### Rendered images with source text
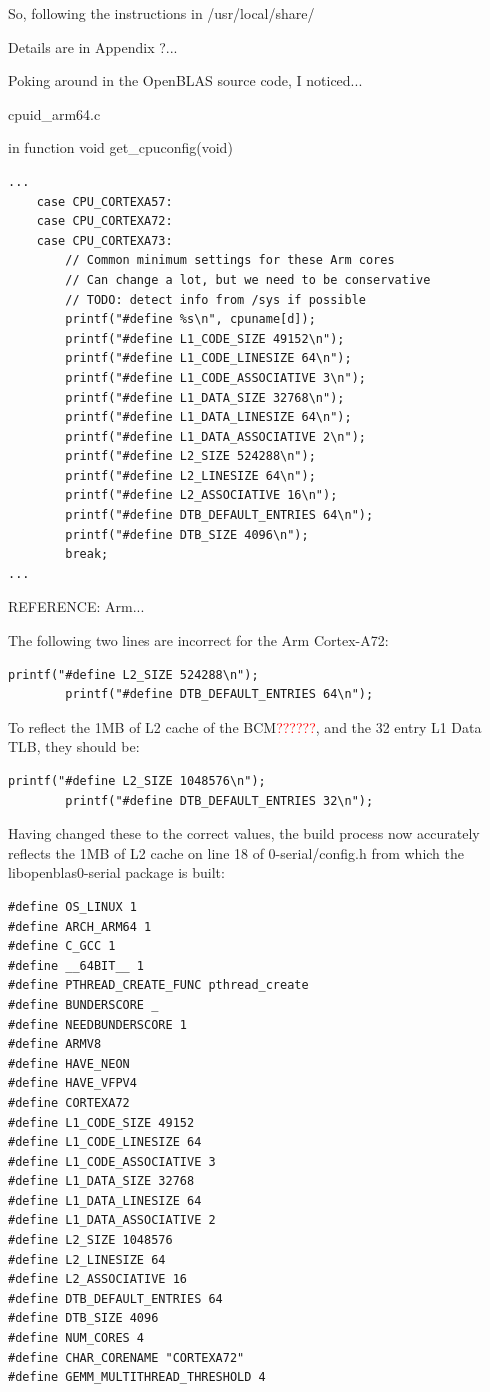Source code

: \documentclass{report}
\begin{document}
So, following the instructions in /usr/local/share/

Details are in Appendix ?...

Poking around in the OpenBLAS source code, I noticed...

cpuid\_arm64.c

in function void get\_cpuconfig(void)


\lstset{style=listingstyle}
\begin{lstlisting}[caption=cpuid\_arm64.c, numbers=none]
...
	case CPU_CORTEXA57:
	case CPU_CORTEXA72:
	case CPU_CORTEXA73:
		// Common minimum settings for these Arm cores
		// Can change a lot, but we need to be conservative
		// TODO: detect info from /sys if possible
		printf("#define %s\n", cpuname[d]);
		printf("#define L1_CODE_SIZE 49152\n");
		printf("#define L1_CODE_LINESIZE 64\n");
		printf("#define L1_CODE_ASSOCIATIVE 3\n");
		printf("#define L1_DATA_SIZE 32768\n");
		printf("#define L1_DATA_LINESIZE 64\n");
		printf("#define L1_DATA_ASSOCIATIVE 2\n");
		printf("#define L2_SIZE 524288\n");
		printf("#define L2_LINESIZE 64\n");
		printf("#define L2_ASSOCIATIVE 16\n");
		printf("#define DTB_DEFAULT_ENTRIES 64\n");
		printf("#define DTB_SIZE 4096\n");
		break;
...
\end{lstlisting}

REFERENCE: Arm...

The following two lines are incorrect for the Arm Cortex-A72:

\lstset{style=listingstyle}
\begin{lstlisting}[numbers=none]
		printf("#define L2_SIZE 524288\n");
		printf("#define DTB_DEFAULT_ENTRIES 64\n");
\end{lstlisting}

To reflect the 1MB of L2 cache of the BCM\textcolor{red}{??????}, and the 32 entry L1 Data TLB, they should be:

\lstset{style=listingstyle}
\begin{lstlisting}[numbers=none]
		printf("#define L2_SIZE 1048576\n");
		printf("#define DTB_DEFAULT_ENTRIES 32\n");
\end{lstlisting}


Having changed these to the correct values, the build process now accurately reflects the 1MB of L2 cache on line 18 of 0-serial/config.h from which the libopenblas0-serial package is built:


\lstset{style=listingstyle}
\begin{lstlisting}[caption=0-serial/config.h]
#define OS_LINUX 1
#define ARCH_ARM64 1
#define C_GCC 1
#define __64BIT__ 1
#define PTHREAD_CREATE_FUNC pthread_create
#define BUNDERSCORE _
#define NEEDBUNDERSCORE 1
#define ARMV8
#define HAVE_NEON
#define HAVE_VFPV4
#define CORTEXA72
#define L1_CODE_SIZE 49152
#define L1_CODE_LINESIZE 64
#define L1_CODE_ASSOCIATIVE 3
#define L1_DATA_SIZE 32768
#define L1_DATA_LINESIZE 64
#define L1_DATA_ASSOCIATIVE 2
#define L2_SIZE 1048576
#define L2_LINESIZE 64
#define L2_ASSOCIATIVE 16
#define DTB_DEFAULT_ENTRIES 64
#define DTB_SIZE 4096
#define NUM_CORES 4
#define CHAR_CORENAME "CORTEXA72"
#define GEMM_MULTITHREAD_THRESHOLD 4
\end{lstlisting}
\end{document}
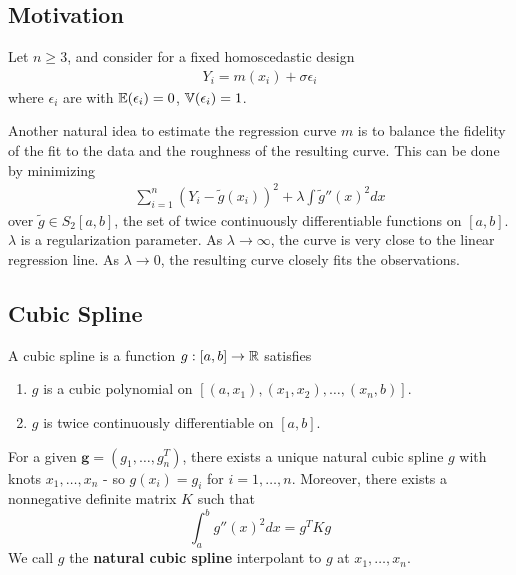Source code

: \subsection{Motivation}
\label{sec:motivation}

Let $n \geq 3$, and consider for a fixed homoscedastic design
\begin{align}
  \label{eq:64}
  Y_{i} = m(x_{i}) + \sigma \epsilon_{i}
\end{align} where $\epsilon_{i}$ are \iid with $\E{\epsilon_{i}} = 0$,
$\Var{\epsilon_{i}} = 1$.

Another natural idea to estimate the regression curve $m$ is to
balance the fidelity of the fit to the data and the roughness of the
resulting curve.  This can be done by minimizing
\begin{align}
  \label{eq:65}
  \sum_{i=1}^{n} (Y_{i} - \tilde g(x_{i}))^{2} + \lambda \int \tilde
  g''(x)^{2} dx
\end{align} over $\tilde g \in S_{2}[a, b]$, the set of twice
continuously differentiable functions on $[a, b]$. $\lambda$ is a
regularization parameter. As $\lambda \rightarrow \infty$, the curve
is very close to the linear regression line. As $\lambda \rightarrow
0$, the resulting curve closely fits the observations.

\subsection{Cubic Spline}
\label{sec:cubic-spline}

\begin{defn}
  \label{defn:nonparametric_regression:2}
  A cubic spline is a function $g: [a, b] \rightarrow \mathbb{R}$ satisfies
  \begin{enumerate}
  \item $g$ is a cubic polynomial on $[(a, x_{1}), (x_{1}, x_{2}),
    \dots, (x_{n}, b)]$.
  \item $g$ is twice continuously differentiable on $[a, b]$.
  \end{enumerate}
\end{defn}

\begin{proposition}
  For a given $\mathbf{g} = (g_{1}, \dots, g_{n}^{T})$, there exists a unique
  natural cubic spline $g$ with knots $x_{1}, \dots, x_{n}$ - so
  $g(x_{i}) = g_{i}$ for $i = 1, \dots , n$.  Moreover, there exists a
  nonnegative definite matrix $K$ such that
  \begin{equation}
    \label{eq:59}
    \int_{a}^{b} g''(x)^{2}dx = g^{T}K g
  \end{equation}
  We call $g$ the \textbf{natural cubic spline} interpolant to $g$ at
  $x_{1}, \dots, x_{n}$.
\end{proposition}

### EXERCISE
Return, unchanged, the run of lines above that opens with the line containing "from /sys if possible" and closes with the line containing "#define __64BIT__ 1". Include both.

### ANSWER TO THE EXERCISE
		// TODO: detect info from /sys if possible
		printf("#define %s\n", cpuname[d]);
		printf("#define L1_CODE_SIZE 49152\n");
		printf("#define L1_CODE_LINESIZE 64\n");
		printf("#define L1_CODE_ASSOCIATIVE 3\n");
		printf("#define L1_DATA_SIZE 32768\n");
		printf("#define L1_DATA_LINESIZE 64\n");
		printf("#define L1_DATA_ASSOCIATIVE 2\n");
		printf("#define L2_SIZE 524288\n");
		printf("#define L2_LINESIZE 64\n");
		printf("#define L2_ASSOCIATIVE 16\n");
		printf("#define DTB_DEFAULT_ENTRIES 64\n");
		printf("#define DTB_SIZE 4096\n");
		break;
...
\end{lstlisting}

REFERENCE: Arm...

The following two lines are incorrect for the Arm Cortex-A72:

\lstset{style=listingstyle}
\begin{lstlisting}[numbers=none]
		printf("#define L2_SIZE 524288\n");
		printf("#define DTB_DEFAULT_ENTRIES 64\n");
\end{lstlisting}

To reflect the 1MB of L2 cache of the BCM\textcolor{red}{??????}, and the 32 entry L1 Data TLB, they should be:

\lstset{style=listingstyle}
\begin{lstlisting}[numbers=none]
		printf("#define L2_SIZE 1048576\n");
		printf("#define DTB_DEFAULT_ENTRIES 32\n");
\end{lstlisting}


Having changed these to the correct values, the build process now accurately reflects the 1MB of L2 cache on line 18 of 0-serial/config.h from which the libopenblas0-serial package is built:


\lstset{style=listingstyle}
\begin{lstlisting}[caption=0-serial/config.h]
#define OS_LINUX 1
#define ARCH_ARM64 1
#define C_GCC 1
#define __64BIT__ 1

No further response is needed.